* [Prompt]:
Write every entry out again, exactly as given.

* [Input for this task]:
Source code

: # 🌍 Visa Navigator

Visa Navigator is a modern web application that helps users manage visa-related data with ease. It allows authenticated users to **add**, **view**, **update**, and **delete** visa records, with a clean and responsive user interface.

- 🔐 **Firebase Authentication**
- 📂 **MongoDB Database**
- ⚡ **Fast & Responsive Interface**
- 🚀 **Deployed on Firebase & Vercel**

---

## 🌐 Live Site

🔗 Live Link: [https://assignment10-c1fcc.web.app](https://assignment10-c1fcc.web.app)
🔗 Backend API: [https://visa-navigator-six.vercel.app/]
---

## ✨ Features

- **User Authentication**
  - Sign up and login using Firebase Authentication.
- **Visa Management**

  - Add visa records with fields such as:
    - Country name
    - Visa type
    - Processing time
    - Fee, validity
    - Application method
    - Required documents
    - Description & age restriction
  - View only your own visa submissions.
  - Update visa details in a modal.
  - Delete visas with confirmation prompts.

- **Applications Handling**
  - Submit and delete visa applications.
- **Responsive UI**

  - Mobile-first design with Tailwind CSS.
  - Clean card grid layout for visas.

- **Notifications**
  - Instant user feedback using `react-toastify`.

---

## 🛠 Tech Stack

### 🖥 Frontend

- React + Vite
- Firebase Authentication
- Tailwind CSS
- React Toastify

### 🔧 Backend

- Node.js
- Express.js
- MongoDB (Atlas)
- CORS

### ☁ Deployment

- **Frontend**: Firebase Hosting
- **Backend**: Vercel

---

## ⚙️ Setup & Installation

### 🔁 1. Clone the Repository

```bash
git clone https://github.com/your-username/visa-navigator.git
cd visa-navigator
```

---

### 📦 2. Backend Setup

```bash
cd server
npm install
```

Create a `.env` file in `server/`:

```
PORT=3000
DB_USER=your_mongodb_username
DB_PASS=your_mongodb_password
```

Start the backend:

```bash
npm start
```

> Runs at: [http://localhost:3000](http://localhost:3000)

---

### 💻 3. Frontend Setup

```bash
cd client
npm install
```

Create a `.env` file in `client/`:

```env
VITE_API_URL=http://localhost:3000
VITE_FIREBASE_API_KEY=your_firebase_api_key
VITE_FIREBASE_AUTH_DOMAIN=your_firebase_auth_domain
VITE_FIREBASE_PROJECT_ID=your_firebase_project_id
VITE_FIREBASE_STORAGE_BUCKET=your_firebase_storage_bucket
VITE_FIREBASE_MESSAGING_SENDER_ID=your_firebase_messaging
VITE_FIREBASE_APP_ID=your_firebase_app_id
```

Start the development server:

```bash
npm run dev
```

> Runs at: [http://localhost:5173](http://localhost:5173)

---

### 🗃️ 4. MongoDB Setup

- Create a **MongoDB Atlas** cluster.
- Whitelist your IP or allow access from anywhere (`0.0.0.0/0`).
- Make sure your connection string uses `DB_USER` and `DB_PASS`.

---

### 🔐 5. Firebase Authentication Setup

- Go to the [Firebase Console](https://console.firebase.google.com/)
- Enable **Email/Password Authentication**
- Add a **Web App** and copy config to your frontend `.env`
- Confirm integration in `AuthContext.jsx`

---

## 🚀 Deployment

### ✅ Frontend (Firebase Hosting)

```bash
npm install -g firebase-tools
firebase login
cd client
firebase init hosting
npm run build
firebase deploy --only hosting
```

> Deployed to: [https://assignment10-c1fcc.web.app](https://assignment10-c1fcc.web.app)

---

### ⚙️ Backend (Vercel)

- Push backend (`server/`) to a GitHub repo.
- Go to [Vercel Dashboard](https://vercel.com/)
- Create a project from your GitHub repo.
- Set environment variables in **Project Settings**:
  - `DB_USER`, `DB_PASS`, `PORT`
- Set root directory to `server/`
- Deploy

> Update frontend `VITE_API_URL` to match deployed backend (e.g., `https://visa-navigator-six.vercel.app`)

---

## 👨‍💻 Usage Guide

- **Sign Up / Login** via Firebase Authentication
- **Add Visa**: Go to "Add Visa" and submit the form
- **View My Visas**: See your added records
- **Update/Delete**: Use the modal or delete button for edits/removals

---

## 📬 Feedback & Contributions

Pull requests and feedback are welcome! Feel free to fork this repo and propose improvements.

* [Task response]:
Source code

: # 🌍 Visa Navigator

Visa Navigator is a modern web application that helps users manage visa-related data with ease. It allows authenticated users to **add**, **view**, **update**, and **delete** visa records, with a clean and responsive user interface.

- 🔐 **Firebase Authentication**
- 📂 **MongoDB Database**
- ⚡ **Fast & Responsive Interface**
- 🚀 **Deployed on Firebase & Vercel**

---

## 🌐 Live Site

🔗 Live Link: [https://assignment10-c1fcc.web.app](https://assignment10-c1fcc.web.app)
🔗 Backend API: [https://visa-navigator-six.vercel.app/]
---

## ✨ Features

- **User Authentication**
  - Sign up and login using Firebase Authentication.
- **Visa Management**

  - Add visa records with fields such as:
    - Country name
    - Visa type
    - Processing time
    - Fee, validity
    - Application method
    - Required documents
    - Description & age restriction
  - View only your own visa submissions.
  - Update visa details in a modal.
  - Delete visas with confirmation prompts.

- **Applications Handling**
  - Submit and delete visa applications.
- **Responsive UI**

  - Mobile-first design with Tailwind CSS.
  - Clean card grid layout for visas.

- **Notifications**
  - Instant user feedback using `react-toastify`.

---

## 🛠 Tech Stack

### 🖥 Frontend

- React + Vite
- Firebase Authentication
- Tailwind CSS
- React Toastify

### 🔧 Backend

- Node.js
- Express.js
- MongoDB (Atlas)
- CORS

### ☁ Deployment

- **Frontend**: Firebase Hosting
- **Backend**: Vercel

---

## ⚙️ Setup & Installation

### 🔁 1. Clone the Repository

```bash
git clone https://github.com/your-username/visa-navigator.git
cd visa-navigator
```

---

### 📦 2. Backend Setup

```bash
cd server
npm install
```

Create a `.env` file in `server/`:

```
PORT=3000
DB_USER=your_mongodb_username
DB_PASS=your_mongodb_password
```

Start the backend:

```bash
npm start
```

> Runs at: [http://localhost:3000](http://localhost:3000)

---

### 💻 3. Frontend Setup

```bash
cd client
npm install
```

Create a `.env` file in `client/`:

```env
VITE_API_URL=http://localhost:3000
VITE_FIREBASE_API_KEY=your_firebase_api_key
VITE_FIREBASE_AUTH_DOMAIN=your_firebase_auth_domain
VITE_FIREBASE_PROJECT_ID=your_firebase_project_id
VITE_FIREBASE_STORAGE_BUCKET=your_firebase_storage_bucket
VITE_FIREBASE_MESSAGING_SENDER_ID=your_firebase_messaging
VITE_FIREBASE_APP_ID=your_firebase_app_id
```

Start the development server:

```bash
npm run dev
```

> Runs at: [http://localhost:5173](http://localhost:5173)

---

### 🗃️ 4. MongoDB Setup

- Create a **MongoDB Atlas** cluster.
- Whitelist your IP or allow access from anywhere (`0.0.0.0/0`).
- Make sure your connection string uses `DB_USER` and `DB_PASS`.

---

### 🔐 5. Firebase Authentication Setup

- Go to the [Firebase Console](https://console.firebase.google.com/)
- Enable **Email/Password Authentication**
- Add a **Web App** and copy config to your frontend `.env`
- Confirm integration in `AuthContext.jsx`

---

## 🚀 Deployment

### ✅ Frontend (Firebase Hosting)

```bash
npm install -g firebase-tools
firebase login
cd client
firebase init hosting
npm run build
firebase deploy --only hosting
```

> Deployed to: [https://assignment10-c1fcc.web.app](https://assignment10-c1fcc.web.app)

---

### ⚙️ Backend (Vercel)

- Push backend (`server/`) to a GitHub repo.
- Go to [Vercel Dashboard](https://vercel.com/)
- Create a project from your GitHub repo.
- Set environment variables in **Project Settings**:
  - `DB_USER`, `DB_PASS`, `PORT`
- Set root directory to `server/`
- Deploy

> Update frontend `VITE_API_URL` to match deployed backend (e.g., `https://visa-navigator-six.vercel.app`)

---

## 👨‍💻 Usage Guide

- **Sign Up / Login** via Firebase Authentication
- **Add Visa**: Go to "Add Visa" and submit the form
- **View My Visas**: See your added records
- **Update/Delete**: Use the modal or delete button for edits/removals

---

## 📬 Feedback & Contributions

Pull requests and feedback are welcome! Feel free to fork this repo and propose improvements.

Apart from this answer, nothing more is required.